Возле катушек стоял большой цилиндрический бак с раствором особого вещества, минерализатора, который должен был, подобно жидкому стеклу, минерализовать через известные промежутки земляные своды над снарядом. Небольшой насос автоматически производил дозировку и смешивание минерализатора и затем выталкивал его через многочисленные трубки наружу, над днищем. Небольшой порции этого минерализатора было достаточно, чтобы связать разрыхленную землю в монолитную, твердую, как гранит, массу. Если бы не эти своды, под тяжестью всенарастающего столба разрыхленной земли был бы раздавлен снаряд, какой бы крепости ни был металл, из которого он был сооружен.
Дальше, за баком, стояли десять высоких ящиков с секциями термоэлементной батареи, которую нашим исследователям предстояло установить в конечном пункте их экспедиции.
Мареев проверил работу насоса, который действительно чуть хрипел, проверил равномерность хода катушек и правильность намотки верхних рядов шлангов на них. Стоило недоглядеть за развертыванием шлангов и дать им запутаться, как шланги могли разорваться, и движение снаряда прекратилось бы.
Брусков суетился, быстро и много говорил, перескакивая с одного вопроса на другой. Но Мареев отвечал, не подавая вида, что замечает волнение Брускова. Его спокойствие и уверенность скоро принесли свои плоды: Брусков углубился в наблюдения за насосом и в работу по регулировке его.

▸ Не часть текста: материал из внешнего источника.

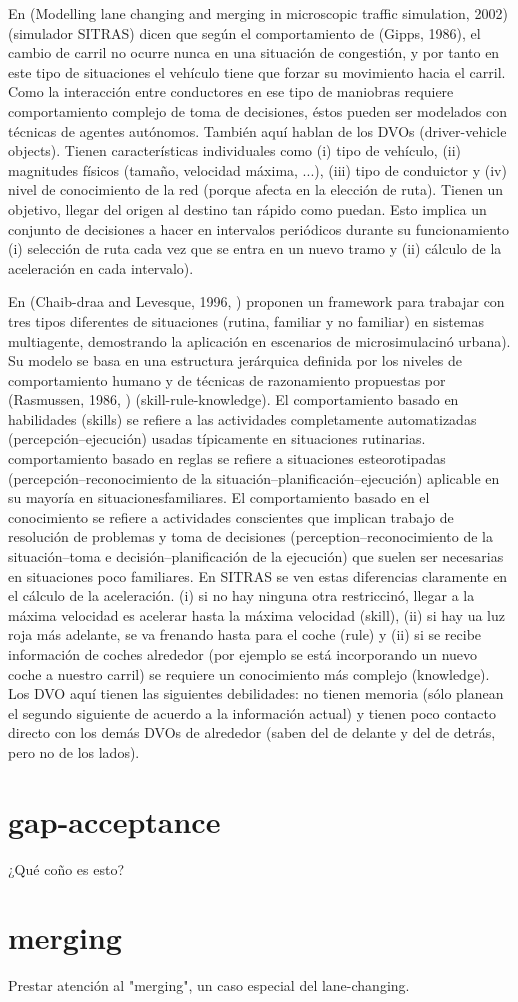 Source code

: En (Modelling lane changing and merging in microscopic traffic simulation, 2002) (simulador SITRAS) dicen que según el comportamiento de (Gipps, 1986), el cambio de carril no ocurre nunca en una situación de congestión, y por tanto en este tipo de situaciones el vehículo tiene que forzar su movimiento hacia el carril. Como la interacción entre conductores en ese tipo de maniobras requiere comportamiento complejo de toma de decisiones, éstos pueden ser modelados con técnicas de agentes autónomos. También aquí hablan de los DVOs (driver-vehicle objects). Tienen características individuales como (i) tipo de vehículo, (ii) magnitudes físicos (tamaño, velocidad máxima, ...), (iii) tipo de conduictor y (iv) nivel de conocimiento de la red (porque afecta en la elección de ruta). Tienen un objetivo, llegar del origen al destino tan rápido como puedan. Esto implica un conjunto de decisiones a hacer en intervalos periódicos durante su funcionamiento (i) selección de ruta cada vez que se entra en un nuevo tramo y (ii) cálculo de la aceleración en cada intervalo).

En (Chaib-draa and Levesque, 1996, ) proponen un framework para trabajar con tres tipos diferentes de situaciones (rutina, familiar y no familiar) en sistemas multiagente, demostrando la aplicación en escenarios de microsimulacinó urbana). Su modelo se basa en una estructura jerárquica definida por los niveles de comportamiento humano y de técnicas de razonamiento propuestas por (Rasmussen, 1986, ) (skill-rule-knowledge). El comportamiento basado en habilidades (skills) se refiere a las actividades completamente automatizadas (percepción--ejecución) usadas típicamente en situaciones rutinarias. comportamiento basado en reglas se refiere a situaciones esteorotipadas (percepción--reconocimiento de la situación--planificación--ejecución) aplicable en su mayoría en situacionesfamiliares. El comportamiento basado en el conocimiento se refiere a actividades conscientes que implican trabajo de resolución de problemas y toma de decisiones (perception--reconocimiento de la situación--toma e decisión--planificación de la ejecución) que suelen ser necesarias en situaciones poco familiares. En SITRAS se ven estas diferencias claramente en el cálculo de la aceleración. (i) si no hay ninguna otra restriccinó, llegar a la máxima velocidad es acelerar hasta la máxima velocidad (skill), (ii) si hay ua luz roja más adelante, se va frenando hasta para el coche (rule) y (ii) si se recibe información de coches alrededor (por ejemplo se está incorporando un nuevo coche a nuestro carril) se requiere un conocimiento más complejo (knowledge). Los DVO aquí tienen las siguientes debilidades: no tienen memoria (sólo planean el segundo siguiente de acuerdo a la información actual) y tienen poco contacto directo con los demás DVOs de alrededor (saben del de delante y del de detrás, pero no de los lados).

\section{gap-acceptance}

¿Qué coño es esto?

\section{merging}

Prestar atención al "merging", un caso especial del lane-changing. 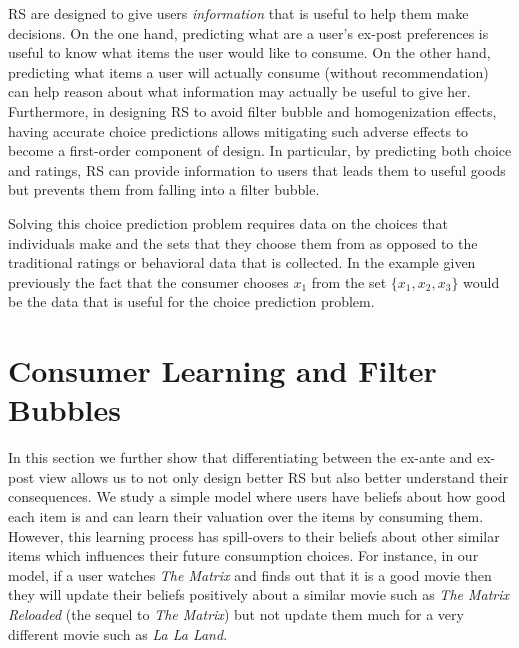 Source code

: \documentclass[sigconf]{acmart}
\begin{document}
\par
RS are designed to give users \textit{information} that is useful to help them make decisions. On the one hand, predicting what are a user's ex-post preferences is useful to know what items the user would like to consume. On the other hand, predicting what items a user will actually consume (without recommendation) can help reason about what information may actually be useful to give her. Furthermore, in designing RS to avoid filter bubble and homogenization effects, having accurate choice predictions allows mitigating such adverse effects to become a first-order component of design. In particular, by predicting both choice and ratings, RS can provide information to users that leads them to useful goods but prevents them from falling into a filter bubble. 
\par
Solving this choice prediction problem requires data on the choices that individuals make and the sets that they choose them from as opposed to the traditional ratings or behavioral data that is collected. In the example given previously the fact that the consumer chooses $x_1$ from the set $\{x_1, x_2, x_3 \}$ would be the data that is useful for the choice prediction problem.

\section{Consumer Learning and Filter Bubbles}\label{sec:consumer_learning}
In this section we further show that differentiating between the ex-ante and ex-post view allows us to not only design better RS but also better understand their consequences. We study a simple model where users have beliefs about how good each item is and can learn their valuation over the items by consuming them. However, this learning process has spill-overs to their beliefs about other similar items which influences their future consumption choices. For instance, in our model, if a user watches \textit{The Matrix} and finds out that it is a good movie then they will update their beliefs positively about a similar movie such as \textit{The Matrix Reloaded} (the sequel to \textit{The Matrix}) but not update them much for a very different movie such as \textit{La La Land}.
\end{document}
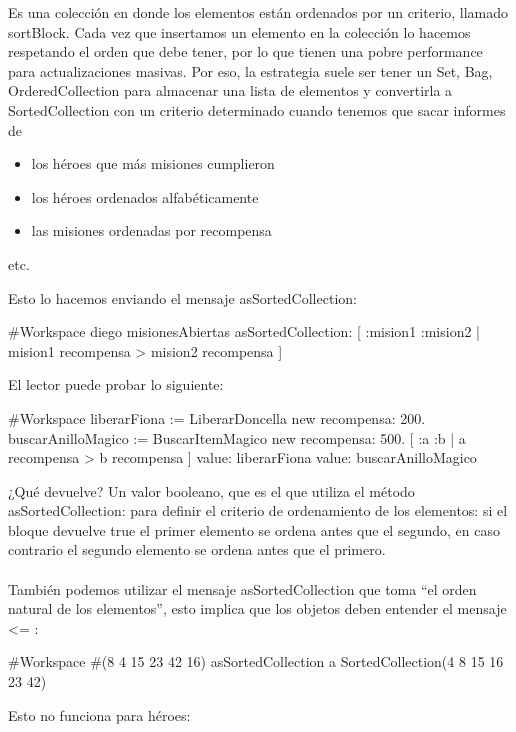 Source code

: \documentclass[a4paper,12pt]{book}
\begin{document}
Es una colección en donde los elementos están ordenados por un criterio, llamado sortBlock. Cada vez que
insertamos un elemento en la colección lo hacemos respetando el orden que debe tener, por lo que tienen
una pobre performance para actualizaciones masivas. Por eso, la estrategia suele ser tener un Set, Bag,
OrderedCollection para almacenar una lista de elementos y convertirla a SortedCollection con un criterio
determinado cuando tenemos que sacar informes de

\begin{itemize}
 \item los héroes que más misiones cumplieron
 \item los héroes ordenados alfabéticamente
 \item las misiones ordenadas por recompensa
\end{itemize}
etc. 

Esto lo hacemos enviando el mensaje asSortedCollection:

\begin{code}
#Workspace
diego misionesAbiertas asSortedCollection: 
    [ :mision1 :mision2 | mision1 recompensa > mision2 recompensa ]
\end{code}

El lector puede probar lo siguiente:

\begin{code}
#Workspace
liberarFiona := LiberarDoncella new recompensa: 200.
buscarAnilloMagico := BuscarItemMagico new recompensa: 500.
[ :a :b | a recompensa > b recompensa ] 
     value: liberarFiona value: buscarAnilloMagico
\end{code}

¿Qué devuelve? Un valor booleano, que es el que utiliza el método asSortedCollection: para definir el criterio
de ordenamiento de los elementos: si el bloque devuelve true el primer elemento se ordena antes que el segundo,
en caso contrario el segundo elemento se ordena antes que el primero.
\\
\\
También podemos utilizar el mensaje asSortedCollection que toma ``el orden natural de los elementos'',
esto implica que los objetos deben entender el mensaje \textless= :

\begin{code}
#Workspace
#(8 4 15 23 42 16) asSortedCollection 
  a SortedCollection(4 8 15 16 23 42)
\end{code}

Esto no funciona para héroes:
\end{document}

Проходили по циферблату часов календаря сутки за сутками. Жизнь в снаряде наладилась, как на корабле. Мареев и Брусков сменяли друг друга, держа вахту у аппаратов и механизмов, они работали в «лаборатории», анализировали образцы пород, автоматически каждый час подаваемых снаружи, следили за их температурой, влажностью, радиоактивностью, в определенные часы разговаривали с «поверхностью», передавали сводки о своих работах за сутки, сами получали сводки последних новостей, принимали концерты, спектакли, лекции и доклады, порою сами выступали с докладами о ходе своих работ.
Однажды, на глубине около трех километров, аппарат вместо подачи образца породы начал выливать воду. Вода лилась тихой струей. Она была грязна, черна и масляниста. Шум и скрежет от работы ножей и коронки постепенно затихали. Стрелка прибора глубины показывала всевозрастающую быстроту продвижения снаряда.
Было ясно, что он погружается все быстрей в какой-то подземный водоем. Ножи разрыхляли уже последний тонкий слой, поддерживавший еще снаряд над водой.
Мареев, с побледневшим лицом, бросился к доске управления и резко уменьшил число оборотов мотора. Брускова начал трясти озноб.
— Никита… — говорил он, едва шевеля онемевшими, неповинующимися губами, — если мы сейчас же… не достигнем дна — мы провалимся…
— Да ты не волнуйся, Михаил, — ответил Мареев, включая второй мотор. — Я сейчас пущу вперед штангу… Успокойся же…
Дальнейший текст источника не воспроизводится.